Today marked the last Bureau of Labor Statistics jobs report under President Obama’s watch—a time to give a final grade to the president and to look ahead to the economy under the Trump administration. The numbers showed little change in the job market in December with the economy tacking on another 156,000 jobs on top of a record seventy-five months of job creation. The unemployment rate ticked up to 4.7 percent, but this is still the eighth consecutive month that it has been at 5 percent or below.

There are still major concerns with overall health of the job market. While the labor force participation rate ticked up to 62.7 percent in December after two months of declines, it is still below the 65.8 percent participation rate when President Obama came into office. But overall, data from the report indicated that the labor market continued to tighten in December—giving workers reason to have confidence about their pocketbooks in 2017. Annual growth of weekly wages accelerated to 2.3 percent in December, up from 1.9 percent in November. More good news is that the new norm of underemployed Americans who can only find part-time work has finally started to abate: underemployment is down by 455,000 workers over the past four months.

Table 1. Economic Indicators by Presidential Administration
President Carter Reagan H.W. Bush Clinton W. Bush Obama
Percent change in payrolls 12.3% 17.3% 1.9% 17.7% 1.6% 8.9%
Real weekly wages -2.45% -0.31% -0.88% 0.83% 0.14% 0.63%
Unemployment Rate 7.2% 5.3% 7.4% 3.9% 7.3% 4.7%
Unemployment rate, change in percentage points from beginning to end of administration -0.4% -2.1% -2.2% -3.2% 3.1% -3.6%
LFPR at end of Administration (Dec.) 63.6 66.1 66.3 67 65.8 62.7
 Source: TCF Analysis of data from Red indicates the worst levels, green indicates the best levels.

How does Obama’s job creation record stack up? Table 1 compares the economy during President Obama’s term with other presidents over the last forty years—a period that represents the working lives of the vast majority of working American voters today.

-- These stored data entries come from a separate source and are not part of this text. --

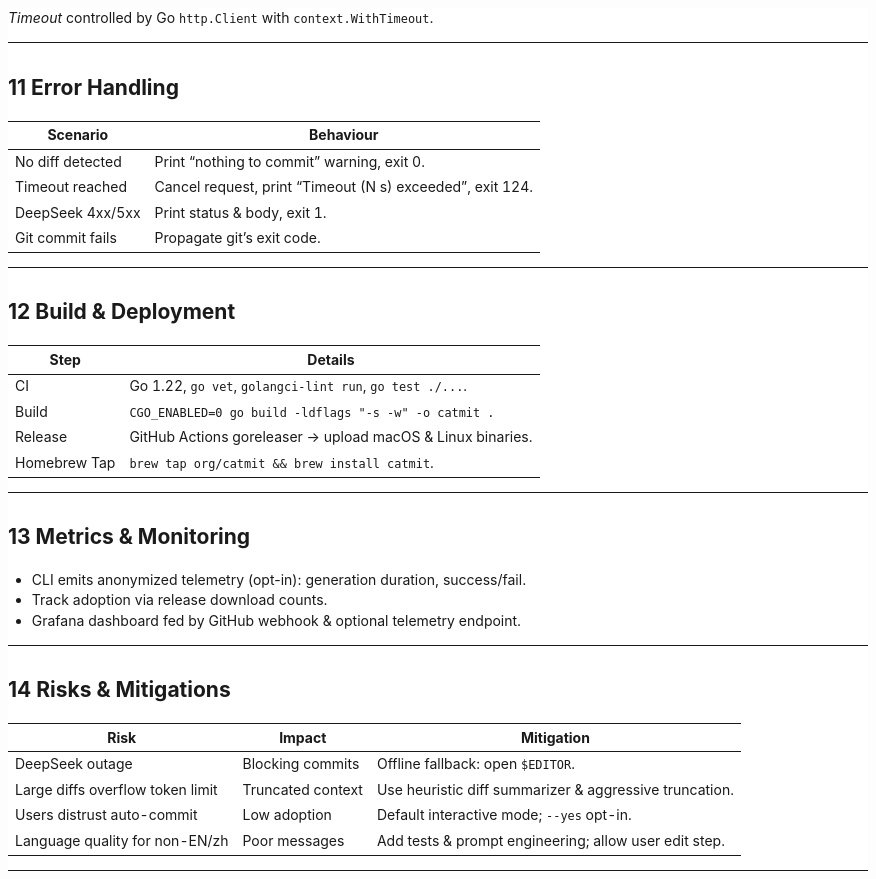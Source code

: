 *Timeout* controlled by Go `http.Client` with `context.WithTimeout`.

---

## 11  Error Handling

| Scenario         | Behaviour                                                 |
| ---------------- | --------------------------------------------------------- |
| No diff detected | Print “nothing to commit” warning, exit 0.                |
| Timeout reached  | Cancel request, print “Timeout (N s) exceeded”, exit 124. |
| DeepSeek 4xx/5xx | Print status & body, exit 1.                              |
| Git commit fails | Propagate git’s exit code.                                |

---

## 12  Build & Deployment

| Step         | Details                                                    |
| ------------ | ---------------------------------------------------------- |
| CI           | Go 1.22, `go vet`, `golangci-lint run`, `go test ./...`.   |
| Build        | `CGO_ENABLED=0 go build -ldflags "-s -w" -o catmit .`  |
| Release      | GitHub Actions goreleaser → upload macOS & Linux binaries. |
| Homebrew Tap | `brew tap org/catmit && brew install catmit`.      |

---

## 13  Metrics & Monitoring

* CLI emits anonymized telemetry (opt-in): generation duration, success/fail.
* Track adoption via release download counts.
* Grafana dashboard fed by GitHub webhook & optional telemetry endpoint.

---

## 14  Risks & Mitigations

| Risk                             | Impact            | Mitigation                                             |
| -------------------------------- | ----------------- | ------------------------------------------------------ |
| DeepSeek outage                  | Blocking commits  | Offline fallback: open `$EDITOR`.                      |
| Large diffs overflow token limit | Truncated context | Use heuristic diff summarizer & aggressive truncation. |
| Users distrust auto-commit       | Low adoption      | Default interactive mode; `--yes` opt-in.              |
| Language quality for non-EN/zh   | Poor messages     | Add tests & prompt engineering; allow user edit step.  |

---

  • The largest drop in unemployment of any president since FDR. You would not know it from the headlines, but President Obama has overseen the largest drop in the unemployment rate of any of these recent presidents, and, in fact, since FDR. In actuality, he has cut the unemployment rate to a lower level than any other recent president upon leaving office—except for President Clinton.
  • A solid but unspectacular job creation record: But the economy still does not feel like the booming one that voters desire. Take, for example, job creation. President Obama could not overcome the tsunami of job loss that greeted him upon entering office. When all is said and done, the economy will have nearly 9 percent more jobs than when he took office, better than either President Bush but short of the booming economies from Presidents Reagan and Clinton. This slower-than-needed jobs growth has coincided with the lowest share of adult Americans in the labor force than at any time in recent memory. While this is in part a function of the aging of the workforce, the lack of good jobs has left many formerly employed working age Americans on the sidelines. In retrospect, we know that aspects of the Clinton and Reagan economy were built on bubbles that burst, and one can argue that Obama’s economy is on sounder grounds.
  • The challenges facing the white working class are real. The claims by the Economic Cycle Research Institute that people of color have gained more jobs were overblown by some in the media. Overall, black workers are still nearly twice as likely to be out of work (7.8 to 4.3 percent), despite a 1.0 percent drop in 2016. Black and Latina women only earn 63 and 55 cents for every dollar white men earn. But, take for example the experiences of adult workers (over 25) with a high school degree but no college. Despite claims by some analysts that college educated workers have been the exclusive beneficiaries of the recovery, both Hispanic and black high school educated workers have enjoyed employment gains since the recovery began in 2010. Figure 1 normalizes the number of employed high school graduates to the start of the jobs recovery. It is stunning to see that there are now fewer white high school graduates holding jobs than at the start of the recovery. In fact, only 54.5 percent of white high school graduates hold a job compared to 55.6 percent of similarly educated blacks and 65 percent of similarly educated Hispanics.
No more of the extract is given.